According to officials of the Lake Conservation and Management Authority (LCMA), nearly 70,000 cubic metres of weed is extracted from the Dal Lake every year, as part of a continuous process, to keep the macrophytes from overwhelming the ecosystem of the water body.
“… Till now, this weed used to get wasted. But now the department has taken an initiative and set up a plant where this weed will be converted into fertilizer. This is a natural fertilizer.
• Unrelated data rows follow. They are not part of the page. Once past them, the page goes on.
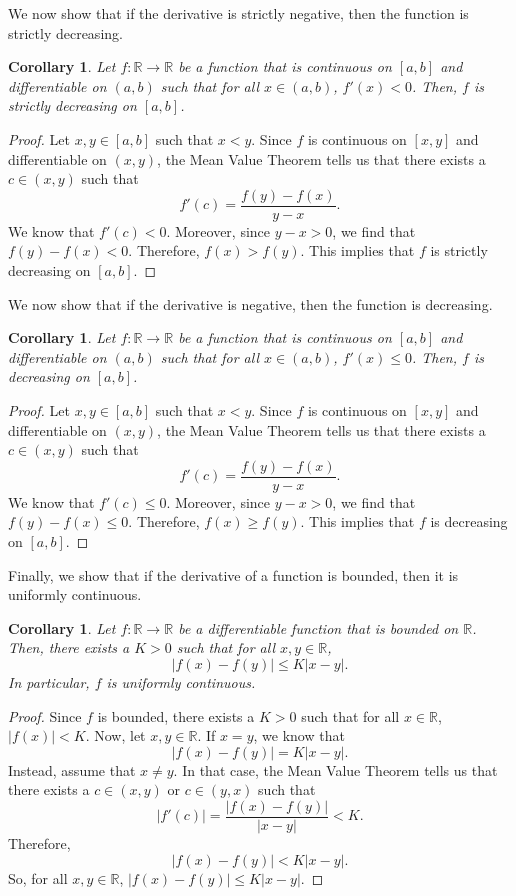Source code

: \documentclass[a4paper, openany]{memoir}
\theoremstyle{definition}
\theoremstyle{plain}
\newtheorem{corollary}[definition]{Corollary}
\begin{document}
\noindent We now show that if the derivative is strictly negative, then the function is strictly decreasing.
\begin{corollary}
Let $f: \mathbb{R} \to \mathbb{R}$ be a function that is continuous on $[a, b]$ and differentiable on $(a, b)$ such that for all $x \in (a, b)$, $f'(x) < 0$. Then, $f$ is strictly decreasing on $[a, b]$.
\end{corollary}
\begin{proof}
Let $x, y \in [a, b]$ such that $x < y$. Since $f$ is continuous on $[x, y]$ and differentiable on $(x, y)$, the Mean Value Theorem tells us that there exists a $c \in (x, y)$ such that
\[f'(c) = \frac{f(y) - f(x)}{y - x}.\]
We know that $f'(c) < 0$. Moreover, since $y - x > 0$, we find that $f(y) - f(x) < 0$. Therefore, $f(x) > f(y)$. This implies that $f$ is strictly decreasing on $[a, b]$.
\end{proof}
\noindent We now show that if the derivative is negative, then the function is decreasing.
\begin{corollary}
Let $f: \mathbb{R} \to \mathbb{R}$ be a function that is continuous on $[a, b]$ and differentiable on $(a, b)$ such that for all $x \in (a, b)$, $f'(x) \leqslant 0$. Then, $f$ is decreasing on $[a, b]$.
\end{corollary}
\begin{proof}
Let $x, y \in [a, b]$ such that $x < y$. Since $f$ is continuous on $[x, y]$ and differentiable on $(x, y)$, the Mean Value Theorem tells us that there exists a $c \in (x, y)$ such that
\[f'(c) = \frac{f(y) - f(x)}{y - x}.\]
We know that $f'(c) \leqslant 0$. Moreover, since $y - x > 0$, we find that $f(y) - f(x) \leqslant 0$. Therefore, $f(x) \geqslant f(y)$. This implies that $f$ is decreasing on $[a, b]$.
\end{proof}
\noindent Finally, we show that if the derivative of a function is bounded, then it is uniformly continuous.
\begin{corollary}
Let $f: \mathbb{R} \to \mathbb{R}$ be a differentiable function that is bounded on $\mathbb{R}$. Then, there exists a $K > 0$ such that for all $x, y \in \mathbb{R}$,
\[|f(x) - f(y)| \leqslant K|x - y|.\]
In particular, $f$ is uniformly continuous.
\end{corollary}
\begin{proof}
Since $f$ is bounded, there exists a $K > 0$ such that for all $x \in \mathbb{R}$, $|f(x)| < K$. Now, let $x, y \in \mathbb{R}$. If $x = y$, we know that
\[|f(x) - f(y)| = K|x - y|.\]
Instead, assume that $x \neq y$. In that case, the Mean Value Theorem tells us that there exists a $c \in (x, y)$ or $c \in (y, x)$ such that
\[|f'(c)| = \frac{|f(x) - f(y)|}{|x - y|} < K.\]
Therefore,
\[|f(x) - f(y)| < K|x - y|.\]
So, for all $x, y \in \mathbb{R}$, $|f(x) - f(y)| \leqslant K|x - y|$.
\end{proof}
\end{document}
We get around 70,000 cubic metres of weed every year,” Khurshid Ahmad Mir, Executive Engineer (Lake Cleaning and Monitoring Operations) said.
The LCMA has now signed a memorandum of understanding with the National Agricultural Cooperative Marketing Federation of India (NAFED) for converting this massive quantity of weed into organic fertiliser.
“The macrophytes, commonly known as weed, are part of the lake ecosystem. To maintain the aesthetics and not let these macrophytes overwhelm the ecosystem, deweeding measures are taken and in the past two years, we have deployed enough machines and labour for this purpose,” Vice chairman of the LCMA Bashir Ahmad Bhat said.
He said the process would involve various mechanisms including composting the weed.
“It is a commercial exercise wherein this weed will be converted into manure and subsequently based on the outcome of this pilot project, it will be made commercially available. We should be able to set it up in one or two months. Previously, this weed was disposed of very unscientifically at certain sites adjacent to the Dal Lake periphery,” he added.
Altaf Ahmad Bhat, incharge of the deweeding process, said the fertiliser made from the weed will be cheaper than chemical fertilisers and also environment friendly.
“This fertliser will be economical, as compared to the chemical fertilisers available in the market. It will be organic as it will be made through natural processes and will not have any ill effects,” he said.
Owais Rashid, a junior engineer in the department, said while the weed used to go waste earlier, it is now expected to be a source of revenue.